◆ Exercise ◆
Please print the whole listing below exactly as it stands.
___ Given entries ___
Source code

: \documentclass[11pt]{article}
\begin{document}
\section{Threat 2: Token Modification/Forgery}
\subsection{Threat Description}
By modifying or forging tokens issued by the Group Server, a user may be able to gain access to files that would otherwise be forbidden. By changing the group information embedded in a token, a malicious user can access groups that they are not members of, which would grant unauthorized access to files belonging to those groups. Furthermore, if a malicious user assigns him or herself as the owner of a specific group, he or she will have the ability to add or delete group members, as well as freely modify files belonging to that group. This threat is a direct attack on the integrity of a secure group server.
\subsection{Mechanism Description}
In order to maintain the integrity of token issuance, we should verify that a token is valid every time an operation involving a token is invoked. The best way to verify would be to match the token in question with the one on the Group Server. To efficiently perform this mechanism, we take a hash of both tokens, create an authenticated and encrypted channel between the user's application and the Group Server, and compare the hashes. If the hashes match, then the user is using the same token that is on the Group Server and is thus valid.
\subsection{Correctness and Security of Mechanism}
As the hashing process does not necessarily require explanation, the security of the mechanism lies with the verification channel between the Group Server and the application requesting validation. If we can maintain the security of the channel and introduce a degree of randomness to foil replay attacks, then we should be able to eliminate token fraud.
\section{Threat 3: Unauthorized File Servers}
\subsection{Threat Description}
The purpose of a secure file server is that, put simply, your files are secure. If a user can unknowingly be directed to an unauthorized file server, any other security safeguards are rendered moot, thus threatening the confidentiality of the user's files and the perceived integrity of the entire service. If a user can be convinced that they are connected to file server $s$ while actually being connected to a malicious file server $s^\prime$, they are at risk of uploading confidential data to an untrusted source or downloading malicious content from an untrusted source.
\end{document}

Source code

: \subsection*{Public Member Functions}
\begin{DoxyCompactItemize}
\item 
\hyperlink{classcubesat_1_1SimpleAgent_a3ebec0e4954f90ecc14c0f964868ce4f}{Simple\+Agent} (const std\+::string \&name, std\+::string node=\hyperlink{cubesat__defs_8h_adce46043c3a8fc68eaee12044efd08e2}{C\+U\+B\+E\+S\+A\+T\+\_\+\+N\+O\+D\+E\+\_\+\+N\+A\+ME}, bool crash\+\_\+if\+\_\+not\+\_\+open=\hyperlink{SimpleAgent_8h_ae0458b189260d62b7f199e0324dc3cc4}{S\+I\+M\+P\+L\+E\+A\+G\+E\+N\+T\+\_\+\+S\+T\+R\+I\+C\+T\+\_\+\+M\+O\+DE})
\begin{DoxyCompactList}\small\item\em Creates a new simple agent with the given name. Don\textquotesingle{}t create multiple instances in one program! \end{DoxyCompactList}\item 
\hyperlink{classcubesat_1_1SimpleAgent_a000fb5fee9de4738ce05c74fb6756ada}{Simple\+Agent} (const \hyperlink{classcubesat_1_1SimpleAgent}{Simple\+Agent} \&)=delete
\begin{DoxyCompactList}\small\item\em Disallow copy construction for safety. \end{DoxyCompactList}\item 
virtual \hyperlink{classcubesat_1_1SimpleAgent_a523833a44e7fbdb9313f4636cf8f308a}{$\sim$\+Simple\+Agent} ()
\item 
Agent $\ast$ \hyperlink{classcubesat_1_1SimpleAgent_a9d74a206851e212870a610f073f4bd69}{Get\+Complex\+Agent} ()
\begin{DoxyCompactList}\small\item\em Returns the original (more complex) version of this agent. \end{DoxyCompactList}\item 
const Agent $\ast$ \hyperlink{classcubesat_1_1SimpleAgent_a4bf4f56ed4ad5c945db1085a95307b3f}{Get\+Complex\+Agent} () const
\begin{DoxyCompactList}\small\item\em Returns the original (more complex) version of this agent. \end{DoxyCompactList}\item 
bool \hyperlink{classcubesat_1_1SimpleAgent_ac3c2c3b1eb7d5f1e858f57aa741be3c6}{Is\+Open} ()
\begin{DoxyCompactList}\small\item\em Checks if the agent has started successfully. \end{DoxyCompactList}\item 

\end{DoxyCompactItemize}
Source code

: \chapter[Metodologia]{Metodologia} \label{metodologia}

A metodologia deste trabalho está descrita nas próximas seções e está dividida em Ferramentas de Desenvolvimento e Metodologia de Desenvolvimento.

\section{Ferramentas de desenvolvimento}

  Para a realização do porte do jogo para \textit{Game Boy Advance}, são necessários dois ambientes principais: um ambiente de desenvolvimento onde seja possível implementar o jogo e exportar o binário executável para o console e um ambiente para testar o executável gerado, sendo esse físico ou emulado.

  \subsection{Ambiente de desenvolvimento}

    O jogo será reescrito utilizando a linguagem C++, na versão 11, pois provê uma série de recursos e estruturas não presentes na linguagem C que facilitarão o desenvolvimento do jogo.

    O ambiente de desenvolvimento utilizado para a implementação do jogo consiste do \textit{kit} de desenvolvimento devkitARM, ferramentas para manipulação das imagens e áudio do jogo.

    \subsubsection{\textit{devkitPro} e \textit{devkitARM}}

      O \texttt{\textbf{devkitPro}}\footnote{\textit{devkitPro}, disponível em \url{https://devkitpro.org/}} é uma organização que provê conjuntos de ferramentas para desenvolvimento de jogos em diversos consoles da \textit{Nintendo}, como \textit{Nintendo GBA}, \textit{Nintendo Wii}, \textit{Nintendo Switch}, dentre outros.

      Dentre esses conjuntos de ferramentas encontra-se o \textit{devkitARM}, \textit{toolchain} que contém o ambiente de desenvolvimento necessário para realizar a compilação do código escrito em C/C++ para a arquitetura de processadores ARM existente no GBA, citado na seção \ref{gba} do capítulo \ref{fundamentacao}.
___
◆ Answer for this exercise ◆
Source code

: \documentclass[11pt]{article}
\begin{document}
\section{Threat 2: Token Modification/Forgery}
\subsection{Threat Description}
By modifying or forging tokens issued by the Group Server, a user may be able to gain access to files that would otherwise be forbidden. By changing the group information embedded in a token, a malicious user can access groups that they are not members of, which would grant unauthorized access to files belonging to those groups. Furthermore, if a malicious user assigns him or herself as the owner of a specific group, he or she will have the ability to add or delete group members, as well as freely modify files belonging to that group. This threat is a direct attack on the integrity of a secure group server.
\subsection{Mechanism Description}
In order to maintain the integrity of token issuance, we should verify that a token is valid every time an operation involving a token is invoked. The best way to verify would be to match the token in question with the one on the Group Server. To efficiently perform this mechanism, we take a hash of both tokens, create an authenticated and encrypted channel between the user's application and the Group Server, and compare the hashes. If the hashes match, then the user is using the same token that is on the Group Server and is thus valid.
\subsection{Correctness and Security of Mechanism}
As the hashing process does not necessarily require explanation, the security of the mechanism lies with the verification channel between the Group Server and the application requesting validation. If we can maintain the security of the channel and introduce a degree of randomness to foil replay attacks, then we should be able to eliminate token fraud.
\section{Threat 3: Unauthorized File Servers}
\subsection{Threat Description}
The purpose of a secure file server is that, put simply, your files are secure. If a user can unknowingly be directed to an unauthorized file server, any other security safeguards are rendered moot, thus threatening the confidentiality of the user's files and the perceived integrity of the entire service. If a user can be convinced that they are connected to file server $s$ while actually being connected to a malicious file server $s^\prime$, they are at risk of uploading confidential data to an untrusted source or downloading malicious content from an untrusted source.
\end{document}

Source code

: \subsection*{Public Member Functions}
\begin{DoxyCompactItemize}
\item 
\hyperlink{classcubesat_1_1SimpleAgent_a3ebec0e4954f90ecc14c0f964868ce4f}{Simple\+Agent} (const std\+::string \&name, std\+::string node=\hyperlink{cubesat__defs_8h_adce46043c3a8fc68eaee12044efd08e2}{C\+U\+B\+E\+S\+A\+T\+\_\+\+N\+O\+D\+E\+\_\+\+N\+A\+ME}, bool crash\+\_\+if\+\_\+not\+\_\+open=\hyperlink{SimpleAgent_8h_ae0458b189260d62b7f199e0324dc3cc4}{S\+I\+M\+P\+L\+E\+A\+G\+E\+N\+T\+\_\+\+S\+T\+R\+I\+C\+T\+\_\+\+M\+O\+DE})
\begin{DoxyCompactList}\small\item\em Creates a new simple agent with the given name. Don\textquotesingle{}t create multiple instances in one program! \end{DoxyCompactList}\item 
\hyperlink{classcubesat_1_1SimpleAgent_a000fb5fee9de4738ce05c74fb6756ada}{Simple\+Agent} (const \hyperlink{classcubesat_1_1SimpleAgent}{Simple\+Agent} \&)=delete
\begin{DoxyCompactList}\small\item\em Disallow copy construction for safety. \end{DoxyCompactList}\item 
virtual \hyperlink{classcubesat_1_1SimpleAgent_a523833a44e7fbdb9313f4636cf8f308a}{$\sim$\+Simple\+Agent} ()
\item 
Agent $\ast$ \hyperlink{classcubesat_1_1SimpleAgent_a9d74a206851e212870a610f073f4bd69}{Get\+Complex\+Agent} ()
\begin{DoxyCompactList}\small\item\em Returns the original (more complex) version of this agent. \end{DoxyCompactList}\item 
const Agent $\ast$ \hyperlink{classcubesat_1_1SimpleAgent_a4bf4f56ed4ad5c945db1085a95307b3f}{Get\+Complex\+Agent} () const
\begin{DoxyCompactList}\small\item\em Returns the original (more complex) version of this agent. \end{DoxyCompactList}\item 
bool \hyperlink{classcubesat_1_1SimpleAgent_ac3c2c3b1eb7d5f1e858f57aa741be3c6}{Is\+Open} ()
\begin{DoxyCompactList}\small\item\em Checks if the agent has started successfully. \end{DoxyCompactList}\item 

\end{DoxyCompactItemize}
Source code

: \chapter[Metodologia]{Metodologia} \label{metodologia}

A metodologia deste trabalho está descrita nas próximas seções e está dividida em Ferramentas de Desenvolvimento e Metodologia de Desenvolvimento.

\section{Ferramentas de desenvolvimento}

  Para a realização do porte do jogo para \textit{Game Boy Advance}, são necessários dois ambientes principais: um ambiente de desenvolvimento onde seja possível implementar o jogo e exportar o binário executável para o console e um ambiente para testar o executável gerado, sendo esse físico ou emulado.

  \subsection{Ambiente de desenvolvimento}

    O jogo será reescrito utilizando a linguagem C++, na versão 11, pois provê uma série de recursos e estruturas não presentes na linguagem C que facilitarão o desenvolvimento do jogo.

    O ambiente de desenvolvimento utilizado para a implementação do jogo consiste do \textit{kit} de desenvolvimento devkitARM, ferramentas para manipulação das imagens e áudio do jogo.

    \subsubsection{\textit{devkitPro} e \textit{devkitARM}}

      O \texttt{\textbf{devkitPro}}\footnote{\textit{devkitPro}, disponível em \url{https://devkitpro.org/}} é uma organização que provê conjuntos de ferramentas para desenvolvimento de jogos em diversos consoles da \textit{Nintendo}, como \textit{Nintendo GBA}, \textit{Nintendo Wii}, \textit{Nintendo Switch}, dentre outros.

      Dentre esses conjuntos de ferramentas encontra-se o \textit{devkitARM}, \textit{toolchain} que contém o ambiente de desenvolvimento necessário para realizar a compilação do código escrito em C/C++ para a arquitetura de processadores ARM existente no GBA, citado na seção \ref{gba} do capítulo \ref{fundamentacao}.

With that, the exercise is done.